Bewerberinnen und Bewerber müssen zum Zeitpunkt der Bewerbung unter 45 Jahre alt sein bzw. unter 48 Jahre bei Forschenden mit Karriereunterbrechungen aufgrund von Elternpflichten. Berücksichtigt werden auch Forschungsarbeiten von Auslandschweizerinnen und -schweizern oder von nichtschweizerischen Bewerberinnen und Bewerber, die einen Grossteil ihrer Arbeit in der Schweiz durchgeführt haben. Voraussetzung ist, dass sie einen Beitrag zur Krebsforschung, -behandlung oder -kontrolle in einem beliebigen Bereich (Grundlagenforschung, klinische Forschung, epidemiologische Forschung, psychosoziale Forschung) geleistet haben.

Bewerbung

Das Grant Application Portal (GAP) bietet unter:
https://gap.swisscancer.ch eine schrittweise Anleitung zur Ein­reichung eines Antrags. Es werden nur Anträge berücksichtigt, die online über das Portal eingereicht werden.
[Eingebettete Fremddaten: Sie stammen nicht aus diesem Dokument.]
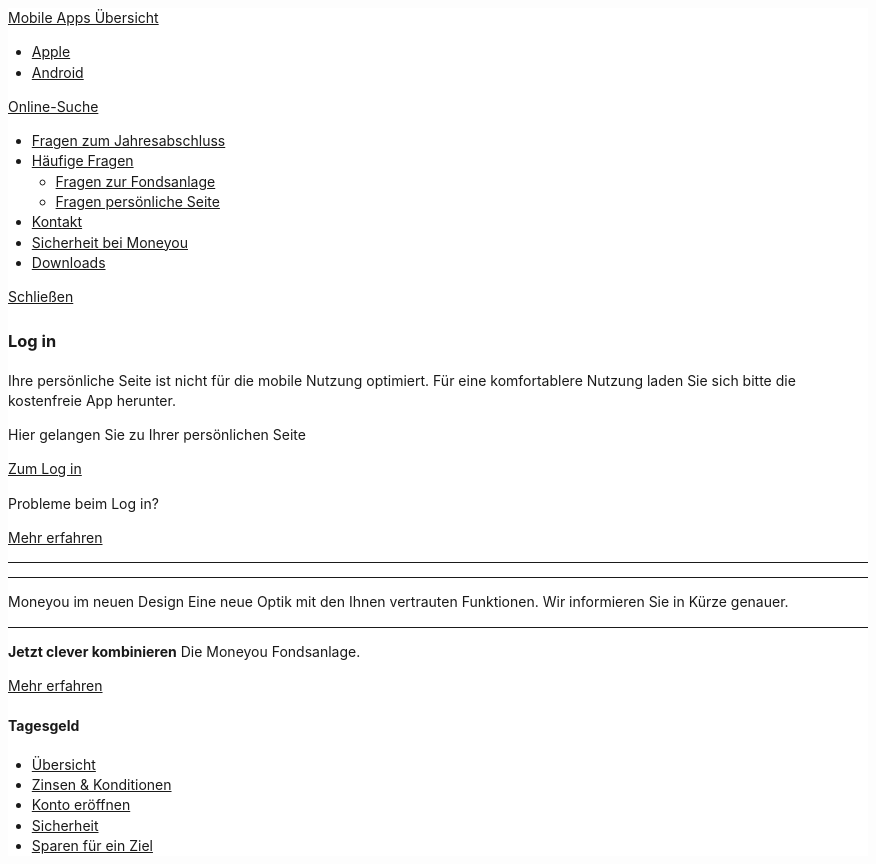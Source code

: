 [Mobile Apps Übersicht](/mobile-apps)

-   [Apple](/mobile-apps/apple)
-   [Android](/mobile-apps/android)

[Online-Suche](/kundenservice)

-   [Fragen zum Jahresabschluss](/kundenservice/jahresabschluss)
-   [Häufige Fragen](/kundenservice/haufige-fragen)
    -   <a href="/kundenservice/haufige-fragen/faq_fondsanlage" id="submenu_0_SubMenuRepeater_subMenuLevel1ID_5_SubMenuColumnRepeater_5_subMenuLevel1ID_0_SubMenuLevel2Repeater_0_subMenuLevel3ID_1_SubMenuLevel3Repeater_1_NavigationLink_0">Fragen zur Fondsanlage</a>
    -   <a href="/kundenservice/haufige-fragen/faq_persoenliche_seite" id="submenu_0_SubMenuRepeater_subMenuLevel1ID_5_SubMenuColumnRepeater_5_subMenuLevel1ID_0_SubMenuLevel2Repeater_0_subMenuLevel3ID_1_SubMenuLevel3Repeater_1_NavigationLink_1">Fragen persönliche Seite</a>
-   [Kontakt](/kundenservice/kontakt)
-   [Sicherheit bei Moneyou](/kundenservice/sicherheit)
-   [Downloads](/kundenservice/downloads)

<a href="#" class="close">Schließen</a>
### Log in

Ihre persönliche Seite ist nicht für die mobile Nutzung optimiert. Für eine komfortablere Nutzung laden Sie sich bitte die kostenfreie App herunter.

Hier gelangen Sie zu Ihrer persönlichen Seite

<a href="https://www.moneyou.de/personalpage/login" class="btn btn-prim" title="Log in"><span>Zum Log in</span></a>

Probleme beim Log in?

[Mehr erfahren](/kundenservice/haufige-fragen/faq_log-in)

****

------------------------------------------------------------------------

Moneyou im neuen Design
Eine neue Optik mit den Ihnen vertrauten Funktionen.
Wir informieren Sie in Kürze genauer.

------------------------------------------------------------------------

**Jetzt clever kombinieren**
Die Moneyou Fondsanlage.

<a href="/fondsanlage" class="btn btn-tert"><span>Mehr erfahren</span></a>

#### Tagesgeld

-   [Übersicht](/tagesgeld) 
-   [Zinsen & Konditionen](/tagesgeld/zinsen-konditionen) 
-   [Konto eröffnen](/tagesgeld/tagesgeldkonto-eroeffnen) 
-   [Sicherheit](/tagesgeld/sicherheit)
-   [Sparen für ein Ziel](/tagesgeld/sparen-fuer-ein-ziel)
Erforderliche Angaben auf einen Blick

  • Empfehlungsschreiben der nominierenden Person
  • Curriculum Vitae und weitere Informationen zum beruflichen Werdegang der Antragstellenden
  • Beschreibung des Beitrags im Bereich Krebsforschung und dessen Bedeutung für die Behandlung oder Bekämpfung von Krebs
  • Information zu publizierten Arbeiten

Die Eingabefrist ist der 15. Juni 2023, 18:00 Uhr (Mitteleuro­päische Zeit (MEZ))

Zuständig für die Beurteilung der Kandidaturen und die Wahl der Preisträgerin oder des Preisträgers ist die Wissenschaftliche Kommission der Krebsliga Schweiz.